Dalam percakapan tersebut, Wang Yi menekankan bahwa China, sebagai teman dan tetangga dekat Kamboja dan Thailand, tidak ingin melihat kedua negara saling berkonflik. “Sangat disesalkan adanya korban sipil karena konflik tersebut. Putaran konflik kali ini jauh lebih kuat dibanding sebelumnya, dan tentu kelanjutannya tidak akan menguntungkan kedua negara serta akan merusak persatuan ASEAN,” ujar Wang Yi.
Wang Yi menekankan pentingnya kedua negara menghentikan serangan sesegera mungkin, menurunkan dampak konflik, dan membangun kembali kepercayaan. Ia juga mendorong pembicaraan damai, adil, dan setara mengenai sengketa perbatasan, serta mendukung upaya mediasi ASEAN.
Utusan Khusus Kementerian Luar Negeri China untuk Urusan Asia sudah dikirim ke Kamboja dan Thailand untuk melakukan komunikasi langsung, sementara Wang Yi berharap kedua negara juga mengambil langkah efektif untuk melindungi proyek dan personel China, serta berhati-hati dalam menyebarkan informasi palsu yang dapat merusak hubungan persahabatan.
Sementara itu, Menlu Kamboja Prak Sokhonn dan Menlu Thailand Sihasak Phuangketkeow menghargai sikap objektif dan adil China, menyambut baik kunjungan utusan China, dan berharap peran China bisa membantu memulihkan perdamaian.
Konflik perbatasan kembali memanas pada 7 Desember, dengan Thailand membombardir daerah Phnom Kmoch dan Puncak Sbeak menggunakan jet tempur F-16. Bentrokan sejak 8 Desember menewaskan 21 tentara dan 16 warga sipil Thailand, serta 18 warga sipil Kamboja, sementara sekitar 700.000 orang mengungsi.
Meski Presiden AS Donald Trump sebelumnya mengklaim para pemimpin Thailand dan Kamboja sepakat menghentikan pertempuran, bentrokan masih berlangsung. Kedua negara saling menuduh memulai konflik pekan ini, yang dianggap melanggar perjanjian damai yang ditandatangani pada 26 Oktober 2025 di Kuala Lumpur di hadapan Trump dan PM Malaysia Anwar Ibrahim.

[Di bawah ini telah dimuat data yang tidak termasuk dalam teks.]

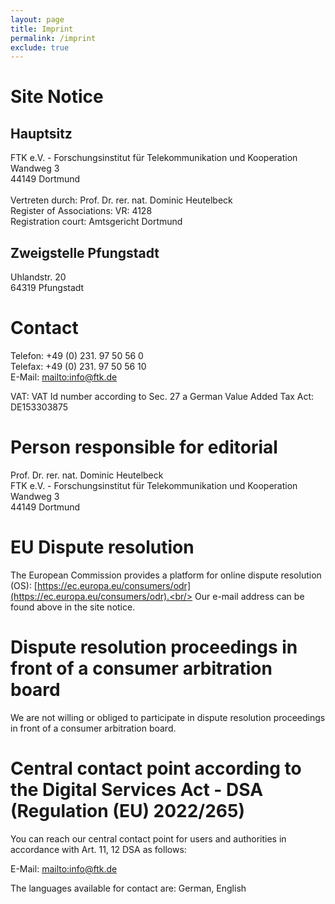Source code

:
 ```yaml
---
layout: page
title: Imprint
permalink: /imprint
exclude: true
---
```


# Site Notice

## Hauptsitz

FTK e.V. - Forschungsinstitut für Telekommunikation und Kooperation<br/>
Wandweg 3<br/>
44149 Dortmund<br/>     
Vertreten durch: Prof. Dr. rer. nat. Dominic Heutelbeck<br/>
Register of Associations: VR: 4128<br/>
Registration court: Amtsgericht Dortmund

## Zweigstelle Pfungstadt

Uhlandstr. 20<br/>
64319 Pfungstadt

# Contact
Telefon: +49 (0) 231. 97 50 56 0<br/>
Telefax: +49 (0) 231. 97 50 56 10<br/>
E-Mail: [mailto:info@ftk.de](mailto:mailto:info@ftk.de)<br/>
    
VAT: VAT Id number according to Sec. 27 a German Value Added Tax Act: DE153303875</p>

# Person responsible for editorial

Prof. Dr. rer. nat. Dominic Heutelbeck<br/>
FTK e.V. - Forschungsinstitut für Telekommunikation und Kooperation<br/>
Wandweg 3<br/>
44149 Dortmund<br/>
     
# EU Dispute resolution

The European Commission provides a platform for online dispute resolution (OS): [https://ec.europa.eu/consumers/odr](https://ec.europa.eu/consumers/odr).<br/>
Our e-mail address can be found above in the site notice.

# Dispute resolution proceedings in front of a consumer arbitration board

We are not willing or obliged to participate in dispute resolution proceedings in front of a consumer arbitration board.

# Central contact point according to the Digital Services Act - DSA (Regulation (EU) 2022/265)

You can reach our central contact point for users and authorities in accordance with Art. 11, 12 DSA as follows:

E-Mail: [mailto:info@ftk.de](mailto:mailto:info@ftk.de)<br/>

The languages available for contact are: German, English
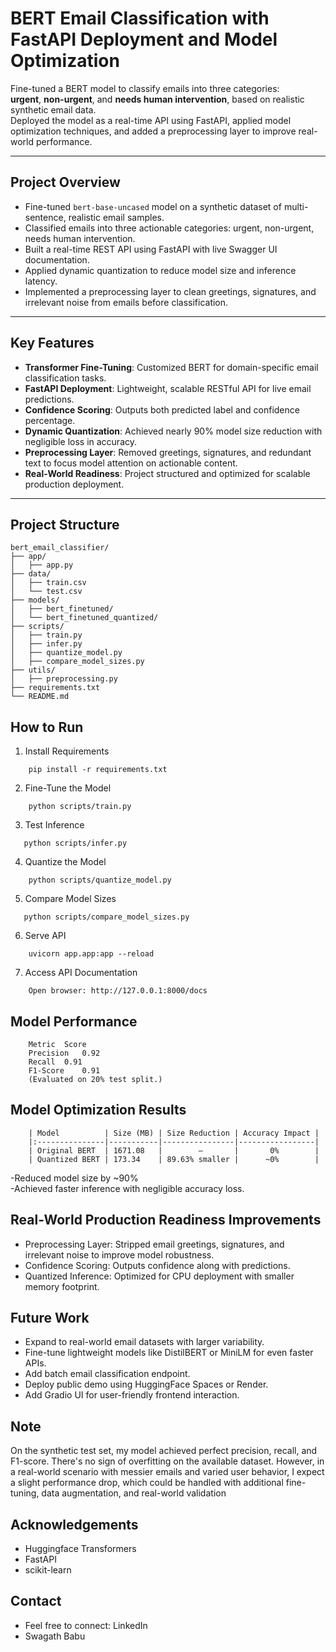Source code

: # BERT Email Classification with FastAPI Deployment and Model Optimization

Fine-tuned a BERT model to classify emails into three categories:  
**urgent**, **non-urgent**, and **needs human intervention**, based on realistic synthetic email data.  
Deployed the model as a real-time API using FastAPI, applied model optimization techniques, and added a preprocessing layer to improve real-world performance.

---

## Project Overview

- Fine-tuned `bert-base-uncased` model on a synthetic dataset of multi-sentence, realistic email samples.
- Classified emails into three actionable categories: urgent, non-urgent, needs human intervention.
- Built a real-time REST API using FastAPI with live Swagger UI documentation.
- Applied dynamic quantization to reduce model size and inference latency.
- Implemented a preprocessing layer to clean greetings, signatures, and irrelevant noise from emails before classification.

---

##  Key Features

- **Transformer Fine-Tuning**: Customized BERT for domain-specific email classification tasks.
- **FastAPI Deployment**: Lightweight, scalable RESTful API for live email predictions.
- **Confidence Scoring**: Outputs both predicted label and confidence percentage.
- **Dynamic Quantization**: Achieved nearly 90% model size reduction with negligible loss in accuracy.
- **Preprocessing Layer**: Removed greetings, signatures, and redundant text to focus model attention on actionable content.
- **Real-World Readiness**: Project structured and optimized for scalable production deployment.

---

##  Project Structure

```
bert_email_classifier/
├── app/
│   ├── app.py
├── data/
│   ├── train.csv
│   └── test.csv
├── models/
│   ├── bert_finetuned/
│   └── bert_finetuned_quantized/
├── scripts/
│   ├── train.py
│   ├── infer.py
│   ├── quantize_model.py
│   ├── compare_model_sizes.py
├── utils/
│   ├── preprocessing.py
├── requirements.txt
└── README.md
```

## How to Run
1. Install Requirements
```
    pip install -r requirements.txt
```

2. Fine-Tune the Model
```
    python scripts/train.py
```

3. Test Inference
```
   python scripts/infer.py
```

4. Quantize the Model
```
    python scripts/quantize_model.py
```
5. Compare Model Sizes
```
   python scripts/compare_model_sizes.py
```

6. Serve API
```
    uvicorn app.app:app --reload
```
7. Access API Documentation
```
    Open browser: http://127.0.0.1:8000/docs
```
## Model Performance
```
    Metric	Score
    Precision	0.92
    Recall	0.91
    F1-Score	0.91
    (Evaluated on 20% test split.)
```
##  Model Optimization Results
```
    | Model          | Size (MB) | Size Reduction | Accuracy Impact |
    |:---------------|-----------|----------------|-----------------|
    | Original BERT  | 1671.08   |        —       |       0%        |
    | Quantized BERT | 173.34    | 89.63% smaller |      ~0%        |

```
-Reduced model size by ~90%  
-Achieved faster inference with negligible accuracy loss.

## Real-World Production Readiness Improvements
- Preprocessing Layer: Stripped email greetings, signatures, and irrelevant noise to improve model robustness.
- Confidence Scoring: Outputs confidence along with predictions.
- Quantized Inference: Optimized for CPU deployment with smaller memory footprint.

## Future Work
- Expand to real-world email datasets with larger variability.
- Fine-tune lightweight models like DistilBERT or MiniLM for even faster APIs.
- Add batch email classification endpoint.
- Deploy public demo using HuggingFace Spaces or Render.
- Add Gradio UI for user-friendly frontend interaction.

## Note
On the synthetic test set, my model achieved perfect precision, recall, and F1-score. There's no sign of overfitting on the available dataset. However, in a real-world scenario with messier emails and varied user behavior, I expect a slight performance drop, which could be handled with additional fine-tuning, data augmentation, and real-world validation

## Acknowledgements
- Huggingface Transformers
- FastAPI
- scikit-learn

## Contact
- Feel free to connect: LinkedIn
- Swagath Babu
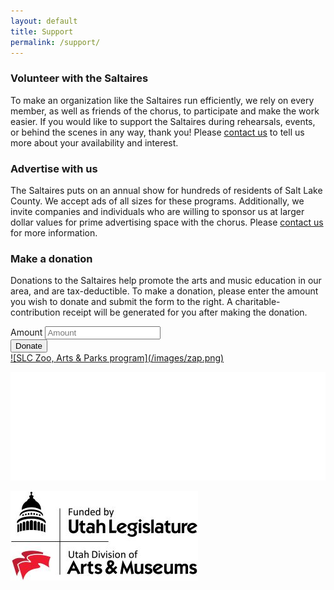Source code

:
 ```yaml
---
layout: default
title: Support
permalink: /support/
---
```


### Volunteer with the Saltaires

To make an organization like the Saltaires run efficiently, we rely on every member, as well as friends of the chorus, to participate and make the work easier.  If you would like to support the Saltaires during rehearsals, events, or behind the scenes in any way, thank you! Please <a href="mailto:contact@saltaires.org">contact us</a> to tell us more about your availability and interest.

### Advertise with us

The Saltaires puts on an annual show for hundreds of residents of Salt Lake County.  We accept ads of all sizes for these programs. Additionally, we invite companies and individuals who are willing to sponsor us at larger dollar values for prime advertising space with the chorus. Please <a href="mailto:contact@saltaires.org">contact us</a> for more information.

### Make a donation

<div class="row">
  <div class="col-md-8">
    <p>Donations to the Saltaires help promote the arts and music education in our area,
    and are tax-deductible. To make a donation, please enter the amount you wish to
    donate and submit the form to the right. A charitable-contribution receipt will be generated for you after making the donation.</p>
  </div>
  <div class="col-md-4">
    <form action="" method="POST" class="form-inline">
      <div id="error_explanation"></div>
      <div class="form-group">
        <label class="sr-only" for="amount">Amount</label>
        <input type="text" class="form-control" id="amount" placeholder="Amount">
      </div>
      <button type="submit" class="btn btn-default" id="donateButton">Donate</button>
    </form>
  </div>
</div>
<a href="http://slco.org/zap/">![SLC Zoo, Arts & Parks program](/images/zap.png)</a>


<a href="http://www.nowplayingutah.com/">![Now Playing Utah](/images/now-playing-utah.png)</a>


<a href="https://artsandmuseums.utah.gov/">![Utah Division of Arts and Museums](/images/Arts-and-Museums-logo.png)</a>

<script src="https://checkout.stripe.com/checkout.js"></script>
<script>
function validateAmount(amount) {
  amount = amount.replace(/\$/g, '').replace(/\,/g, '')
  amount = parseFloat(amount);
  if (isNaN(amount)) {
    $('#error_explanation').html('<p>Please enter a valid amount in USD ($).</p>');
  }
  else if (amount < 5.00) {
    $('#error_explanation').html('<p>Donation amount must be at least $5.</p>');
  }
  else {
    amount = amount * 100; // Needs to be an integer!
  }
  return amount;
}

var handler = StripeCheckout.configure({
  key: 'pk_live_OQBvwJEC1ALJMWBN59v0YWb3',
  locale: 'auto',
  name: 'Saltaires',
  description: 'One-time donation',
  token: function(token) {
    var payload = {
      receipt_email: token.email,
      amount: validateAmount($('input#amount').val()),
      description: 'Saltaires Donation',
      source: token.id
    };
    function success(data) {
      window.location.replace("/thanks");
    }
    $('body').prepend('<div class="loading">Loading&#8230;</div>');
    $.ajax({
      contentType: 'application/json',
      data:        JSON.stringify(payload),
      dataType:    'json',
      success:     success,
      processData: false,
      type:        'POST',
      url:         'https://5wahuhtsif.execute-api.us-west-2.amazonaws.com/prod'
    });
  }
});

$('#donateButton').on('click', function(e) {
  e.preventDefault();
  $('#error_explanation').html('');
  var amount = validateAmount($('input#amount').val());
  if (amount >= 500) {
    handler.open({ amount: Math.round(amount) });
  }
});

$(window).on('popstate', function() {
  handler.close();
});
</script>
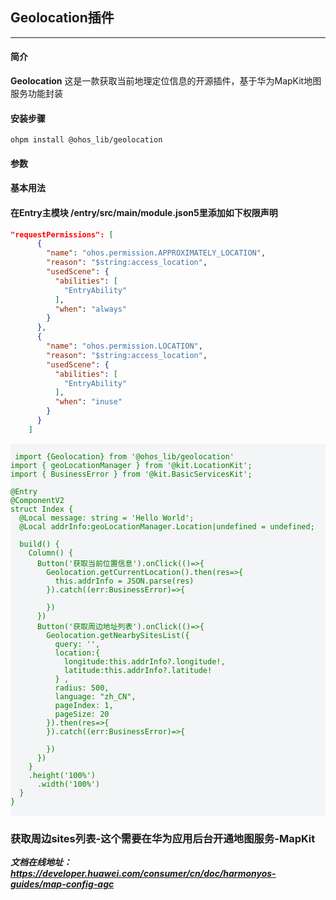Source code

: ## Geolocation插件
___
#### 简介
**Geolocation** 这是一款获取当前地理定位信息的开源插件，基于华为MapKit地图服务功能封装

#### 安装步骤

```ohpm
ohpm install @ohos_lib/geolocation
```
#### 参数

#### 基本用法

#### 在Entry主模块 /entry/src/main/module.json5里添加如下权限声明

```json
"requestPermissions": [
      {
        "name": "ohos.permission.APPROXIMATELY_LOCATION",
        "reason": "$string:access_location",
        "usedScene": {
          "abilities": [
            "EntryAbility"
          ],
          "when": "always"
        }
      },
      {
        "name": "ohos.permission.LOCATION",
        "reason": "$string:access_location",
        "usedScene": {
          "abilities": [
            "EntryAbility"
          ],
          "when": "inuse"
        }
      }
    ]
```
<pre style="background:#f4f5f6">
<code style="color:green">
 import {Geolocation} from '@ohos_lib/geolocation'
import { geoLocationManager } from '@kit.LocationKit';
import { BusinessError } from '@kit.BasicServicesKit';

@Entry
@ComponentV2
struct Index {
  @Local message: string = 'Hello World';
  @Local addrInfo:geoLocationManager.Location|undefined = undefined;

  build() {
    Column() {
      Button('获取当前位置信息').onClick(()=>{
        Geolocation.getCurrentLocation().then(res=>{
          this.addrInfo = JSON.parse(res)
        }).catch((err:BusinessError)=>{

        })
      })
      Button('获取周边地址列表').onClick(()=>{
        Geolocation.getNearbySitesList({
          query: '',
          location:{
            longitude:this.addrInfo?.longitude!,
            latitude:this.addrInfo?.latitude!
          } ,
          radius: 500,
          language: "zh_CN",
          pageIndex: 1,
          pageSize: 20
        }).then(res=>{
        }).catch((err:BusinessError)=>{

        })
      })
    }
    .height('100%')
      .width('100%')
  }
}
</code>
</pre>
###  获取周边sites列表-这个需要在华为应用后台开通地图服务-MapKit

***文档在线地址：https://developer.huawei.com/consumer/cn/doc/harmonyos-guides/map-config-agc***

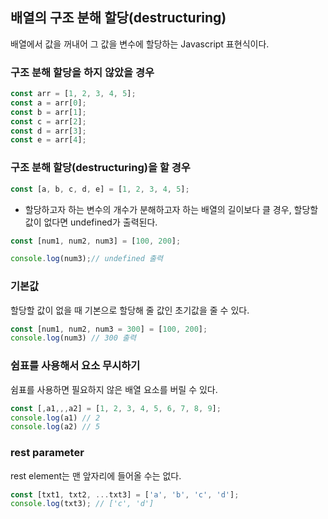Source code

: ## 배열의 구조 분해 할당(destructuring)
배열에서 값을 꺼내어 그 값을 변수에 할당하는 Javascript 표현식이다.

### 구조 분해 할당을 하지 않았을 경우
```javascript
const arr = [1, 2, 3, 4, 5];
const a = arr[0];
const b = arr[1];
const c = arr[2];
const d = arr[3];
const e = arr[4];
```

### 구조 분해 할당(destructuring)을 할 경우

```javascript
const [a, b, c, d, e] = [1, 2, 3, 4, 5];
```

- 할당하고자 하는 변수의 개수가 분해하고자 하는 배열의 길이보다 클 경우, 할당할 값이 없다면 undefined가 출력된다.

```javascript
const [num1, num2, num3] = [100, 200];

console.log(num3);// undefined 출력
```
### 기본값
할당할 값이 없을 때 기본으로 할당해 줄 값인 초기값을 줄 수 있다.

```javascript
const [num1, num2, num3 = 300] = [100, 200];
console.log(num3) // 300 출력
```

### 쉼표를 사용해서 요소 무시하기
쉼표를 사용하면 필요하지 않은 배열 요소를 버릴 수 있다.

```javascript
const [,a1,,,a2] = [1, 2, 3, 4, 5, 6, 7, 8, 9];
console.log(a1) // 2
console.log(a2) // 5
```

### rest parameter
rest element는 맨 앞자리에 들어올 수는 없다.

```javascript
const [txt1, txt2, ...txt3] = ['a', 'b', 'c', 'd'];
console.log(txt3); // ['c', 'd']
```
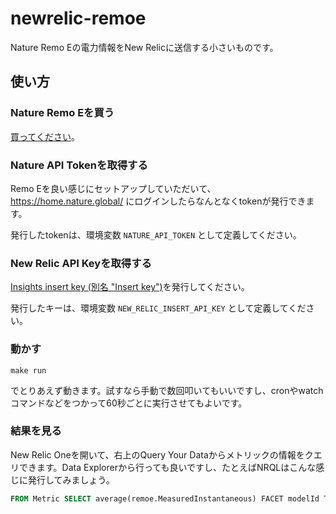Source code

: # newrelic-remoe

Nature Remo Eの電力情報をNew Relicに送信する小さいものです。

## 使い方
### Nature Remo Eを買う
[買ってください](https://amzn.to/3qWZ0yh)。

### Nature API Tokenを取得する
Remo Eを良い感じにセットアップしていただいて、 https://home.nature.global/ にログインしたらなんとなくtokenが発行できます。

発行したtokenは、環境変数 `NATURE_API_TOKEN` として定義してください。

### New Relic API Keyを取得する
[Insights insert key (別名 "Insert key")](https://docs.newrelic.com/docs/apis/get-started/intro-apis/types-new-relic-api-keys)を発行してください。

発行したキーは、環境変数 `NEW_RELIC_INSERT_API_KEY` として定義してください。

### 動かす

```shell script
make run
```

でとりあえず動きます。試すなら手動で数回叩いてもいいですし、cronやwatchコマンドなどをつかって60秒ごとに実行させてもよいです。

### 結果を見る

New Relic Oneを開いて、右上のQuery Your Dataからメトリックの情報をクエリできます。Data Explorerから行っても良いですし、たとえばNRQLはこんな感じに発行してみましょう。

```sql
FROM Metric SELECT average(remoe.MeasuredInstantaneous) FACET modelId TIMESERIES 
```
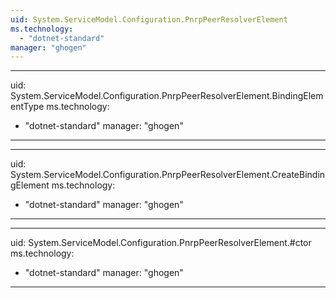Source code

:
 ```yaml
---
uid: System.ServiceModel.Configuration.PnrpPeerResolverElement
ms.technology: 
  - "dotnet-standard"
manager: "ghogen"
---
```


---
uid: System.ServiceModel.Configuration.PnrpPeerResolverElement.BindingElementType
ms.technology: 
  - "dotnet-standard"
manager: "ghogen"
---

---
uid: System.ServiceModel.Configuration.PnrpPeerResolverElement.CreateBindingElement
ms.technology: 
  - "dotnet-standard"
manager: "ghogen"
---

---
uid: System.ServiceModel.Configuration.PnrpPeerResolverElement.#ctor
ms.technology: 
  - "dotnet-standard"
manager: "ghogen"
---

Perdana Menteri Malaysia Anwar Ibrahim juga sudah menghubungi PM Kamboja Hun Manet dan PM Thailand Anutin Charnvirakul, mendesak penghentian permusuhan. Sengketa perbatasan Thailand-Kamboja sendiri sudah berlangsung lama dan sempat memicu bentrokan pada Juli lalu yang menewaskan sedikitnya 48 orang. Perbatasan darat kedua negara pun ditutup sejak saat itu, membatasi aktivitas lintas batas.